WHAT TO DO: For each line of the data that includes the word "badge", copy the line.

Records from a data collection:
----

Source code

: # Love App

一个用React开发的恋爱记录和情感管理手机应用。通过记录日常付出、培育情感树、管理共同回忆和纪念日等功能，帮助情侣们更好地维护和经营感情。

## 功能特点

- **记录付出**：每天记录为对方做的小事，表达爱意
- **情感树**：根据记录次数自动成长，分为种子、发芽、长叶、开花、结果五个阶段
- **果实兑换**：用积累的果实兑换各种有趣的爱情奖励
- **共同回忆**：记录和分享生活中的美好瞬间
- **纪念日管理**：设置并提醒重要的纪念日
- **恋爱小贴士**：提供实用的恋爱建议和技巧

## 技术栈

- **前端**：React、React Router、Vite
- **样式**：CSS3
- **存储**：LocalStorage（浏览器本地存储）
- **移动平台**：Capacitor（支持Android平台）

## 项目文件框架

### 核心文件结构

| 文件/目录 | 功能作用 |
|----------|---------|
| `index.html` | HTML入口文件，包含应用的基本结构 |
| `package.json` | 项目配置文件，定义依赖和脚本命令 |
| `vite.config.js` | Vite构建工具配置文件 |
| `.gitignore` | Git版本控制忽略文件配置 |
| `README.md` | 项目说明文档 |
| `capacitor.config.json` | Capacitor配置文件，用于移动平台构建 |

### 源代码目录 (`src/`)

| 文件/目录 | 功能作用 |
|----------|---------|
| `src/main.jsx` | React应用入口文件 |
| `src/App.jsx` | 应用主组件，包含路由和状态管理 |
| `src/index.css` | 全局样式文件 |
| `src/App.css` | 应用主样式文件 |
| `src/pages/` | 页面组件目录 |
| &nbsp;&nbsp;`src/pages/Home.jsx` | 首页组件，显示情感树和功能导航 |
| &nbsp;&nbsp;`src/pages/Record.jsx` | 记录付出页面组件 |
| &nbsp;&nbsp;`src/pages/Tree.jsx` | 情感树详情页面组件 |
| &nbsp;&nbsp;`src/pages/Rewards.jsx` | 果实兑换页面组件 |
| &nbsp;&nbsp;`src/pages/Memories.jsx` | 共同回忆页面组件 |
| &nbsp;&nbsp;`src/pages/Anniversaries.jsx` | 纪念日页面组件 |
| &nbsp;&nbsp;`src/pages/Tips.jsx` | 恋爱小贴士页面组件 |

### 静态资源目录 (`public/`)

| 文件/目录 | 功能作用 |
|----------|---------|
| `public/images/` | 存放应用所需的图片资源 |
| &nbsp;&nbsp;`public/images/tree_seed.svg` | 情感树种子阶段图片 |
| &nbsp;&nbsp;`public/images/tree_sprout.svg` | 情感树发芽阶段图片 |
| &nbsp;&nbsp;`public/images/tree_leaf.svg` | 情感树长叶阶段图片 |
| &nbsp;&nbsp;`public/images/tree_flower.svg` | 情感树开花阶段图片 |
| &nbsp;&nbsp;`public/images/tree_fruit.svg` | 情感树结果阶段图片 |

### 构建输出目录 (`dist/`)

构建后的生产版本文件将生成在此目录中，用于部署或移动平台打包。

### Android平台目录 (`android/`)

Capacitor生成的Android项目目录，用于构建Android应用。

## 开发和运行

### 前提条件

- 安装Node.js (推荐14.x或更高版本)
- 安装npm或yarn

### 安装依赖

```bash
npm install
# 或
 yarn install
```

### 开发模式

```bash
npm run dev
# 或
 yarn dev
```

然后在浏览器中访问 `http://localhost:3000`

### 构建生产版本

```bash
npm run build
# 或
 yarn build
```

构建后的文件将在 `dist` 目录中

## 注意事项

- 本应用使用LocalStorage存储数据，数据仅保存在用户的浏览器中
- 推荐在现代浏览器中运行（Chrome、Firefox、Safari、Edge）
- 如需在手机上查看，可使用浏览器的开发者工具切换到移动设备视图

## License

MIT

----

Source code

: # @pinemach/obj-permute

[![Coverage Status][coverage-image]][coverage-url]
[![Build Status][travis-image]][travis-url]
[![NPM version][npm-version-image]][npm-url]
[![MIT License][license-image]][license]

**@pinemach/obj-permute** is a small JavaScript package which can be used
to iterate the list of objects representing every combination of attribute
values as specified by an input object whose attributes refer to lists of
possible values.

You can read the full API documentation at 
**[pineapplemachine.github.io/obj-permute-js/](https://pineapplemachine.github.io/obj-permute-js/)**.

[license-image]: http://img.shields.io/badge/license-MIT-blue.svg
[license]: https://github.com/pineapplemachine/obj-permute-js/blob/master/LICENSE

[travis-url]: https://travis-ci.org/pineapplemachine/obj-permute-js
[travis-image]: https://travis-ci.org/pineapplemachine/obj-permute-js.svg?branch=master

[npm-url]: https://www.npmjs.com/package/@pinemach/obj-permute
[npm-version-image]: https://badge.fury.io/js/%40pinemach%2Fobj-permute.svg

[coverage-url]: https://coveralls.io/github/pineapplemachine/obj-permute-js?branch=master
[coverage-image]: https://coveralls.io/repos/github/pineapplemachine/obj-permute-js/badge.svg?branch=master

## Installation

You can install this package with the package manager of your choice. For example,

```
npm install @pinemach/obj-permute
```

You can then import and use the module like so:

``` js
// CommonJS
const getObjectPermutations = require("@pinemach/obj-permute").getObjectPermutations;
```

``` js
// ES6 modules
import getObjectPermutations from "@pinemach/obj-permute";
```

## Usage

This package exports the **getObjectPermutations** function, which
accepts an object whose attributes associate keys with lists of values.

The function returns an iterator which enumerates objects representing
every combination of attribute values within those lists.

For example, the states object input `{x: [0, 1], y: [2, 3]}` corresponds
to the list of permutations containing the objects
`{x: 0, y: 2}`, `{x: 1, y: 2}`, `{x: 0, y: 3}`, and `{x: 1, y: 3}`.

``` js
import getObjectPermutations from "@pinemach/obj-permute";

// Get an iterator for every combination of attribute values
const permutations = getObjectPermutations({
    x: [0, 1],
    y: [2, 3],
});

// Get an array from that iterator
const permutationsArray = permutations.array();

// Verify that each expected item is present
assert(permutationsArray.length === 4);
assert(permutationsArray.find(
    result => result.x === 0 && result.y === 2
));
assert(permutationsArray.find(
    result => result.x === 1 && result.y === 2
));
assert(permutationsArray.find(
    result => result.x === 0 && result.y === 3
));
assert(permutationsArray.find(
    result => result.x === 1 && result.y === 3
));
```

----

RESPONSE:
[license-image]: http://img.shields.io/badge/license-MIT-blue.svg
[npm-version-image]: https://badge.fury.io/js/%40pinemach%2Fobj-permute.svg
[coverage-image]: https://coveralls.io/repos/github/pineapplemachine/obj-permute-js/badge.svg?branch=master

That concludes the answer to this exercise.